-- Work task --
Each entry needs to be restated exactly as written.

Stored data:

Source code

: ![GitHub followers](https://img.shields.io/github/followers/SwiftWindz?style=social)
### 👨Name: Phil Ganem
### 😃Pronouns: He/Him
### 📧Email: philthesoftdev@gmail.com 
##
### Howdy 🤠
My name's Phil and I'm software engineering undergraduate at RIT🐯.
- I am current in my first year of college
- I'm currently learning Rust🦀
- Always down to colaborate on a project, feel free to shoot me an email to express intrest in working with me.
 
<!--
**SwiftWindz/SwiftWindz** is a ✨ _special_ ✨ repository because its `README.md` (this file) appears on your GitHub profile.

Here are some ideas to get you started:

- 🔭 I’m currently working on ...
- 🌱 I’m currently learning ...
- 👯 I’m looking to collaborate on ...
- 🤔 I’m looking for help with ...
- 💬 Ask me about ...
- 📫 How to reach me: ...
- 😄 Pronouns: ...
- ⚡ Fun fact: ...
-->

-- Reply --
Source code

: ![GitHub followers](https://img.shields.io/github/followers/SwiftWindz?style=social)
### 👨Name: Phil Ganem
### 😃Pronouns: He/Him
### 📧Email: philthesoftdev@gmail.com 
##
### Howdy 🤠
My name's Phil and I'm software engineering undergraduate at RIT🐯.
- I am current in my first year of college
- I'm currently learning Rust🦀
- Always down to colaborate on a project, feel free to shoot me an email to express intrest in working with me.
 
<!--
**SwiftWindz/SwiftWindz** is a ✨ _special_ ✨ repository because its `README.md` (this file) appears on your GitHub profile.

Here are some ideas to get you started:

- 🔭 I’m currently working on ...
- 🌱 I’m currently learning ...
- 👯 I’m looking to collaborate on ...
- 🤔 I’m looking for help with ...
- 💬 Ask me about ...
- 📫 How to reach me: ...
- 😄 Pronouns: ...
- ⚡ Fun fact: ...
-->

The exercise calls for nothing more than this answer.